• Work task
Set each line of the material below down word for word, from the first through the line that holds "### $_schema", but not the pictures.

━━━━━━

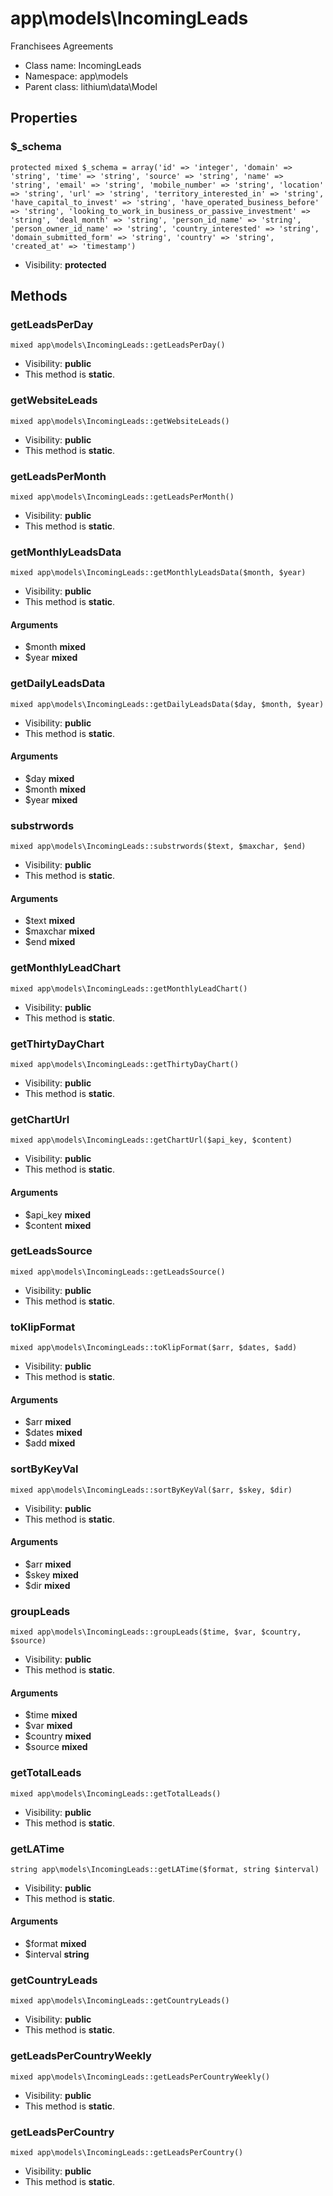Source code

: app\models\IncomingLeads
===============

Franchisees Agreements




* Class name: IncomingLeads
* Namespace: app\models
* Parent class: lithium\data\Model





Properties
----------


### $_schema

    protected mixed $_schema = array('id' => 'integer', 'domain' => 'string', 'time' => 'string', 'source' => 'string', 'name' => 'string', 'email' => 'string', 'mobile_number' => 'string', 'location' => 'string', 'url' => 'string', 'territory_interested_in' => 'string', 'have_capital_to_invest' => 'string', 'have_operated_business_before' => 'string', 'looking_to_work_in_business_or_passive_investment' => 'string', 'deal_month' => 'string', 'person_id_name' => 'string', 'person_owner_id_name' => 'string', 'country_interested' => 'string', 'domain_submitted_form' => 'string', 'country' => 'string', 'created_at' => 'timestamp')





* Visibility: **protected**


Methods
-------


### getLeadsPerDay

    mixed app\models\IncomingLeads::getLeadsPerDay()





* Visibility: **public**
* This method is **static**.




### getWebsiteLeads

    mixed app\models\IncomingLeads::getWebsiteLeads()





* Visibility: **public**
* This method is **static**.




### getLeadsPerMonth

    mixed app\models\IncomingLeads::getLeadsPerMonth()





* Visibility: **public**
* This method is **static**.




### getMonthlyLeadsData

    mixed app\models\IncomingLeads::getMonthlyLeadsData($month, $year)





* Visibility: **public**
* This method is **static**.


#### Arguments
* $month **mixed**
* $year **mixed**



### getDailyLeadsData

    mixed app\models\IncomingLeads::getDailyLeadsData($day, $month, $year)





* Visibility: **public**
* This method is **static**.


#### Arguments
* $day **mixed**
* $month **mixed**
* $year **mixed**



### substrwords

    mixed app\models\IncomingLeads::substrwords($text, $maxchar, $end)





* Visibility: **public**
* This method is **static**.


#### Arguments
* $text **mixed**
* $maxchar **mixed**
* $end **mixed**



### getMonthlyLeadChart

    mixed app\models\IncomingLeads::getMonthlyLeadChart()





* Visibility: **public**
* This method is **static**.




### getThirtyDayChart

    mixed app\models\IncomingLeads::getThirtyDayChart()





* Visibility: **public**
* This method is **static**.




### getChartUrl

    mixed app\models\IncomingLeads::getChartUrl($api_key, $content)





* Visibility: **public**
* This method is **static**.


#### Arguments
* $api_key **mixed**
* $content **mixed**



### getLeadsSource

    mixed app\models\IncomingLeads::getLeadsSource()





* Visibility: **public**
* This method is **static**.




### toKlipFormat

    mixed app\models\IncomingLeads::toKlipFormat($arr, $dates, $add)





* Visibility: **public**
* This method is **static**.


#### Arguments
* $arr **mixed**
* $dates **mixed**
* $add **mixed**



### sortByKeyVal

    mixed app\models\IncomingLeads::sortByKeyVal($arr, $skey, $dir)





* Visibility: **public**
* This method is **static**.


#### Arguments
* $arr **mixed**
* $skey **mixed**
* $dir **mixed**



### groupLeads

    mixed app\models\IncomingLeads::groupLeads($time, $var, $country, $source)





* Visibility: **public**
* This method is **static**.


#### Arguments
* $time **mixed**
* $var **mixed**
* $country **mixed**
* $source **mixed**



### getTotalLeads

    mixed app\models\IncomingLeads::getTotalLeads()





* Visibility: **public**
* This method is **static**.




### getLATime

    string app\models\IncomingLeads::getLATime($format, string $interval)





* Visibility: **public**
* This method is **static**.


#### Arguments
* $format **mixed**
* $interval **string**



### getCountryLeads

    mixed app\models\IncomingLeads::getCountryLeads()





* Visibility: **public**
* This method is **static**.




### getLeadsPerCountryWeekly

    mixed app\models\IncomingLeads::getLeadsPerCountryWeekly()





* Visibility: **public**
* This method is **static**.




### getLeadsPerCountry

    mixed app\models\IncomingLeads::getLeadsPerCountry()





* Visibility: **public**
* This method is **static**.



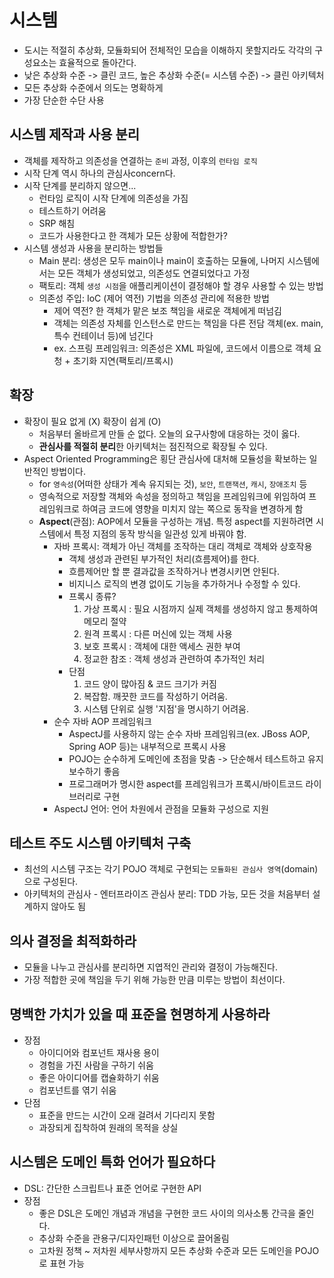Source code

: # 시스템
- 도시는 적절히 추상화, 모듈화되어 전체적인 모습을 이해하지 못할지라도 각각의 구성요소는 효율적으로 돌아간다.
- 낮은 추상화 수준 -> 클린 코드, 높은 추상화 수준(= 시스템 수준) -> 클린 아키텍처
- 모든 추상화 수준에서 의도는 명확하게
- 가장 단순한 수단 사용


## 시스템 제작과 사용 분리
- 객체를 제작하고 의존성을 연결하는 `준비` 과정, 이후의 `런타임 로직`
- 시작 단계 역시 하나의 관심사concern다.
- 시작 단계를 분리하지 않으면... 
    * 런타임 로직이 시작 단계에 의존성을 가짐
    * 테스트하기 어려움
    * SRP 해침
    * 코드가 사용한다고 한 객체가 모든 상황에 적합한가?
- 시스템 생성과 사용을 분리하는 방법들
    * Main 분리: 생성은 모두 main이나 main이 호출하는 모듈에, 나머지 시스템에서는 모든 객체가 생성되었고, 의존성도 연결되었다고 가정
    * 팩토리: 객체 `생성 시점`을 애플리케이션이 결정해야 할 경우 사용할 수 있는 방법
    * 의존성 주입: IoC (제어 역전) 기법을 의존성 관리에 적용한 방법
        + 제어 역전? 한 객체가 맡은 보조 책임을 새로운 객체에게 떠넘김
        + 객체는 의존성 자체를 인스턴스로 만드는 책임을 다른 전담 객체(ex. main, 특수 컨테이너 등)에 넘긴다
        + ex. 스프링 프레임워크: 의존성은 XML 파일에, 코드에서 이름으로 객체 요청 + 초기화 지연(팩토리/프록시)


## 확장
- 확장이 필요 없게 (X) 확장이 쉽게 (O)
    * 처음부터 올바르게 만들 순 없다. 오늘의 요구사항에 대응하는 것이 옳다.
    *  **관심사를 적절히 분리**한 아키텍처는 점진적으로 확장될 수 있다.
- Aspect Oriented Programming은 횡단 관심사에 대처해 모듈성을 확보하는 일반적인 방법이다.
    * for `영속성`(어떠한 상태가 계속 유지되는 것), `보안`, `트랜잭션`, `캐시`, `장애조치` 등
    * 영속적으로 저장할 객체와 속성을 정의하고 책임을 프레임워크에 위임하여 프레임워크로 하여금 코드에 영향을 미치지 않는 쪽으로 동작을 변경하게 함
    * **Aspect**(관점): AOP에서 모듈을 구성하는 개념. 특정 aspect를 지원하려면 시스템에서 특정 지점의 동작 방식을 일관성 있게 바꿔야 함.
        + 자바 프록시: 객체가 아닌 객체를 조작하는 대리 객체로 객체와 상호작용
            * 객체 생성과 관련된 부가적인 처리(흐름제어)를 한다.
            * 흐름제어만 할 뿐 결과값을 조작하거나 변경시키면 안된다.
            * 비지니스 로직의 변경 없이도 기능을 추가하거나 수정할 수 있다. 
            * 프록시 종류?
                1. 가상 프록시 : 필요 시점까지 실제 객체를 생성하지 않고 통제하여 메모리 절약
                2. 원격 프록시 : 다른 머신에 있는 객체 사용
                3. 보호 프록시 : 객체에 대한 액세스 권한 부여
                4. 정교한 참조 : 객체 생성과 관련하여 추가적인 처리 
            * 단점
                1. 코드 양이 많아짐 & 코드 크기가 커짐
                2. 복잡함. 깨끗한 코드를 작성하기 어려움.
                3. 시스템 단위로 실행 '지점'을 명시하기 어려움.
        + 순수 자바 AOP 프레임워크
            * AspectJ를 사용하지 않는 순수 자바 프레임워크(ex. JBoss AOP, Spring AOP 등)는 내부적으로 프록시 사용
            * POJO는 순수하게 도메인에 초점을 맞춤 -> 단순해서 테스트하고 유지보수하기 좋음
            * 프로그래머가 명시한 aspect를 프레임워크가 프록시/바이트코드 라이브러리로 구현
        + AspectJ 언어: 언어 차원에서 관점을 모듈화 구성으로 지원


## 테스트 주도 시스템 아키텍처 구축
- 최선의 시스템 구조는 각기 POJO 객체로 구현되는 `모듈화된 관심사 영역`(domain)으로 구성된다.
- 아키텍처의 관심사 - 엔터프라이즈 관심사 분리: TDD 가능, 모든 것을 처음부터 설계하지 않아도 됨


## 의사 결정을 최적화하라
- 모듈을 나누고 관심사를 분리하면 지엽적인 관리와 결정이 가능해진다.
- 가장 적합한 곳에 책임을 두기 위해 가능한 만큼 미루는 방법이 최선이다.


## 명백한 가치가 있을 때 표준을 현명하게 사용하라
- 장점
    * 아이디어와 컴포넌트 재사용 용이
    * 경험을 가진 사람을 구하기 쉬움
    * 좋은 아이디어를 캡슐화하기 쉬움
    * 컴포넌트를 엮기 쉬움
- 단점
    * 표준을 만드는 시간이 오래 걸려서 기다리지 못함
    * 과장되게 집착하여 원래의 목적을 상실


## 시스템은 도메인 특화 언어가 필요하다
- DSL: 간단한 스크립트나 표준 언어로 구현한 API
- 장점
    * 좋은 DSL은 도메인 개념과 개념을 구현한 코드 사이의 의사소통 간극을 줄인다.
    * 추상화 수준을 관용구/디자인패턴 이상으로 끌어올림
    * 고차원 정책 ~ 저차원 세부사항까지 모든 추상화 수준과 모든 도메인을 POJO로 표현 가능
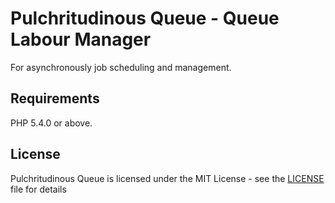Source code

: Pulchritudinous Queue - Queue Labour Manager
========================================

For asynchronously job scheduling and management.

Requirements
------------

PHP 5.4.0 or above.

License
-------

Pulchritudinous Queue is licensed under the MIT License - see the [LICENSE](LICENSE) file for details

━━━━━━

• Answer space
Source code

: app\models\IncomingLeads
===============

Franchisees Agreements




* Class name: IncomingLeads
* Namespace: app\models
* Parent class: lithium\data\Model





Properties
----------


### $_schema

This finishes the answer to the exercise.